━━ Extracted records ━━
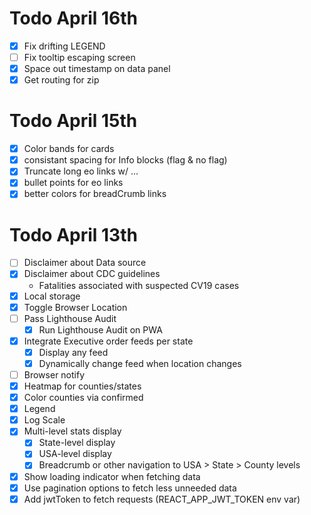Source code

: # Todo April 16th
- [x] Fix drifting LEGEND
- [ ] Fix tooltip escaping screen
- [x] Space out timestamp on data panel
- [x] Get routing for zip

# Todo April 15th
- [x] Color bands for cards
- [x] consistant spacing for Info blocks (flag & no flag)
- [x] Truncate long eo links w/ ...
- [x] bullet points for eo links
- [x] better colors for breadCrumb links

# Todo April 13th
- [ ] Disclaimer about Data source
- [x] Disclaimer about CDC guidelines
  - Fatalities associated with suspected CV19 cases
- [x] Local storage
- [x] Toggle Browser Location
- [ ] Pass Lighthouse Audit
  - [x] Run Lighthouse Audit on PWA
- [x] Integrate Executive order feeds per state
  - [x] Display any feed
  - [x] Dynamically change feed when location changes
- [ ] Browser notify
- [x] Heatmap for counties/states
 - [x] Color counties via confirmed
 - [x] Legend
 - [x] Log Scale
- [x] Multi-level stats display
  - [x] State-level display
  - [x] USA-level display
  - [x] Breadcrumb or other navigation to USA > State > County levels
- [x] Show loading indicator when fetching data
- [x] Use pagination options to fetch less unneeded data
- [x] Add jwtToken to fetch requests (REACT_APP_JWT_TOKEN env var)

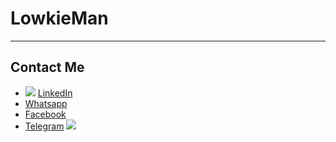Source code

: # LowkieMan
---
## Contact Me 
- ![](https://avatars.githubusercontent.com/u/168167290?s=48&v=4) [LinkedIn](https://www.linkedin.com/in/wilfredtinega)
- [Whatsapp](https://wa.me/254798732981)
- [Facebook](https://facebook.com/tinegamamboleo)
- [Telegram](https://facebook.com/tinegamamboleo)
![](https://avatars.githubusercontent.com/u/168167290?s=48&v=4)

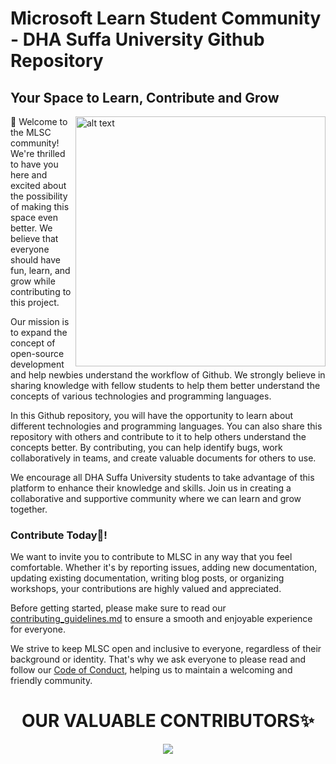 # Microsoft Learn Student Community - DHA Suffa University Github Repository
## Your Space to Learn, Contribute and Grow
<div>
  <img src="https://user-images.githubusercontent.com/90326051/232242499-80d2e0e0-6999-4db1-85db-a05a55e6d472.png" alt="alt text" width="400" align="right"/>
  <p>
👋 Welcome to the MLSC community! We're thrilled to have you here and excited about the possibility of making this space even better. We believe that everyone should have fun, learn, and grow while contributing to this project.

Our mission is to expand the concept of open-source development and help newbies understand the workflow of Github. We strongly believe in sharing knowledge with fellow students to help them better understand the concepts of various technologies and programming languages.

In this Github repository, you will have the opportunity to learn about different technologies and programming languages. You can also share this repository with others and contribute to it to help others understand the concepts better. By contributing, you can help identify bugs, work collaboratively in teams, and create valuable documents for others to use.

We encourage all DHA Suffa University students to take advantage of this platform to enhance their knowledge and skills. Join us in creating a collaborative and supportive community where we can learn and grow together.
</p>

</div>


### Contribute Today🤝!

We want to invite you to contribute to MLSC in any way that you feel comfortable. Whether it's by reporting issues, adding new documentation, updating existing documentation, writing blog posts, or organizing workshops, your contributions are highly valued and appreciated.

Before getting started, please make sure to read our [contributing_guidelines.md](https://github.com/KiranAminPanjwani/MLSC-DSU-Learning-Contributing-Resources/blob/main/Contributing_Guidlines.md) to ensure a smooth and enjoyable experience for everyone.

We strive to keep MLSC open and inclusive to everyone, regardless of their background or identity. That's why we ask everyone to please read and follow our [Code of Conduct](https://github.com/KiranAminPanjwani/MLSC-DSU-Learning-Contributing-Resources/blob/main/CODE_OF_CONDUCT.md), helping us to maintain a welcoming and friendly community.


#

<h1 align=center> OUR VALUABLE CONTRIBUTORS✨</h1>
<p align="center">
  <a href="https://github.com/KiranAminPanjwani/MLSC-DSU-Learning-Contributing-Resources/graphs/contributors">
  <img src="https://contributors-img.web.app/image?repo=KiranAminPanjwani/MLSC-DSU-Learning-Contributing-Resources" />
</a></p>

#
━━━
Check each line above for the word "their", and copy the lines where it appears.

We encourage all DHA Suffa University students to take advantage of this platform to enhance their knowledge and skills. Join us in creating a collaborative and supportive community where we can learn and grow together.
We strive to keep MLSC open and inclusive to everyone, regardless of their background or identity. That's why we ask everyone to please read and follow our [Code of Conduct](https://github.com/KiranAminPanjwani/MLSC-DSU-Learning-Contributing-Resources/blob/main/CODE_OF_CONDUCT.md), helping us to maintain a welcoming and friendly community.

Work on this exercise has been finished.